Omit the pictures, and output the rest of the entries exactly as written.
** Provided information follows **
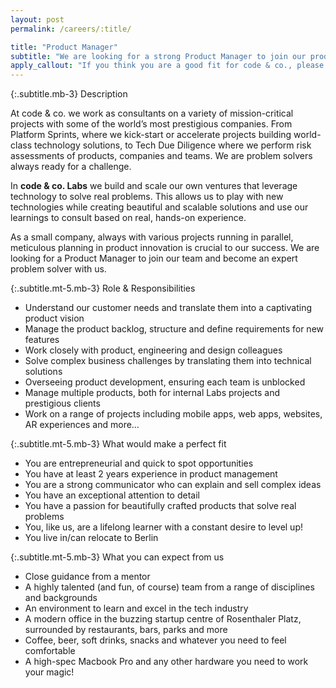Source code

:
 ```yaml
---
layout: post
permalink: /careers/:title/

title: "Product Manager"
subtitle: "We are looking for a strong Product Manager to join our product team. Build intuitive, beautiful experiences and become an expert problem solver with us."
apply_callout: "If you think you are a good fit for code & co., please reach out with your LinkedIn profile, a cover letter, and link to GitHub, or any product you\'re proud of. We look forward to hearing from you!"
---
```


{:.subtitle.mb-3}
Description

At code & co. we work as consultants on a variety of mission-critical projects with some of the world’s most prestigious companies. From Platform Sprints, where we kick-start or accelerate projects building world-class technology solutions, to Tech Due Diligence where we perform risk assessments of products, companies and teams. We are problem solvers always ready for a challenge.

In **code & co. Labs** we build and scale our own ventures that leverage technology to solve real problems. This allows us to play with new technologies while creating beautiful and scalable solutions and use our learnings to consult based on real, hands-on experience.

As a small company, always with various projects running in parallel, meticulous planning in product innovation is crucial to our success. We are looking for a Product Manager to join our team and become an expert problem solver with us.

{:.subtitle.mt-5.mb-3}
Role & Responsibilities

- Understand our customer needs and translate them into a captivating product vision
- Manage the product backlog, structure and define requirements for new features
- Work closely with product, engineering and design colleagues
- Solve complex business challenges by translating them into technical solutions
- Overseeing product development, ensuring each team is unblocked
- Manage multiple products, both for internal Labs projects and prestigious clients
- Work on a range of projects including mobile apps, web apps, websites, AR experiences and more…


{:.subtitle.mt-5.mb-3}
What would make a perfect fit

- You are entrepreneurial and quick to spot opportunities
- You have at least 2 years experience in product management
- You are a strong communicator who can explain and sell complex ideas
- You have an exceptional attention to detail
- You have a passion for beautifully crafted products that solve real problems
- You, like us, are a lifelong learner with a constant desire to level up!
- You live in/can relocate to Berlin


{:.subtitle.mt-5.mb-3}
What you can expect from us

- Close guidance from a mentor
- A highly talented (and fun, of course) team from a range of disciplines and backgrounds
- An environment to learn and excel in the tech industry
- A modern office in the buzzing startup centre of Rosenthaler Platz, surrounded by restaurants, bars, parks and more
- Coffee, beer, soft drinks, snacks and whatever you need to feel comfortable
- A high-spec Macbook Pro and any other hardware you need to work your magic!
** End of Provided information **
## Answer space
Source code

:
 ```yaml
---
layout: post
permalink: /careers/:title/

title: "Product Manager"
subtitle: "We are looking for a strong Product Manager to join our product team. Build intuitive, beautiful experiences and become an expert problem solver with us."
apply_callout: "If you think you are a good fit for code & co., please reach out with your LinkedIn profile, a cover letter, and link to GitHub, or any product you\'re proud of. We look forward to hearing from you!"
---
```


{:.subtitle.mb-3}
Description

At code & co. we work as consultants on a variety of mission-critical projects with some of the world’s most prestigious companies. From Platform Sprints, where we kick-start or accelerate projects building world-class technology solutions, to Tech Due Diligence where we perform risk assessments of products, companies and teams. We are problem solvers always ready for a challenge.

In **code & co. Labs** we build and scale our own ventures that leverage technology to solve real problems. This allows us to play with new technologies while creating beautiful and scalable solutions and use our learnings to consult based on real, hands-on experience.

As a small company, always with various projects running in parallel, meticulous planning in product innovation is crucial to our success. We are looking for a Product Manager to join our team and become an expert problem solver with us.

{:.subtitle.mt-5.mb-3}
Role & Responsibilities

- Understand our customer needs and translate them into a captivating product vision
- Manage the product backlog, structure and define requirements for new features
- Work closely with product, engineering and design colleagues
- Solve complex business challenges by translating them into technical solutions
- Overseeing product development, ensuring each team is unblocked
- Manage multiple products, both for internal Labs projects and prestigious clients
- Work on a range of projects including mobile apps, web apps, websites, AR experiences and more…


{:.subtitle.mt-5.mb-3}
What would make a perfect fit

- You are entrepreneurial and quick to spot opportunities
- You have at least 2 years experience in product management
- You are a strong communicator who can explain and sell complex ideas
- You have an exceptional attention to detail
- You have a passion for beautifully crafted products that solve real problems
- You, like us, are a lifelong learner with a constant desire to level up!
- You live in/can relocate to Berlin


{:.subtitle.mt-5.mb-3}
What you can expect from us

- Close guidance from a mentor
- A highly talented (and fun, of course) team from a range of disciplines and backgrounds
- An environment to learn and excel in the tech industry
- A modern office in the buzzing startup centre of Rosenthaler Platz, surrounded by restaurants, bars, parks and more
- Coffee, beer, soft drinks, snacks and whatever you need to feel comfortable
- A high-spec Macbook Pro and any other hardware you need to work your magic!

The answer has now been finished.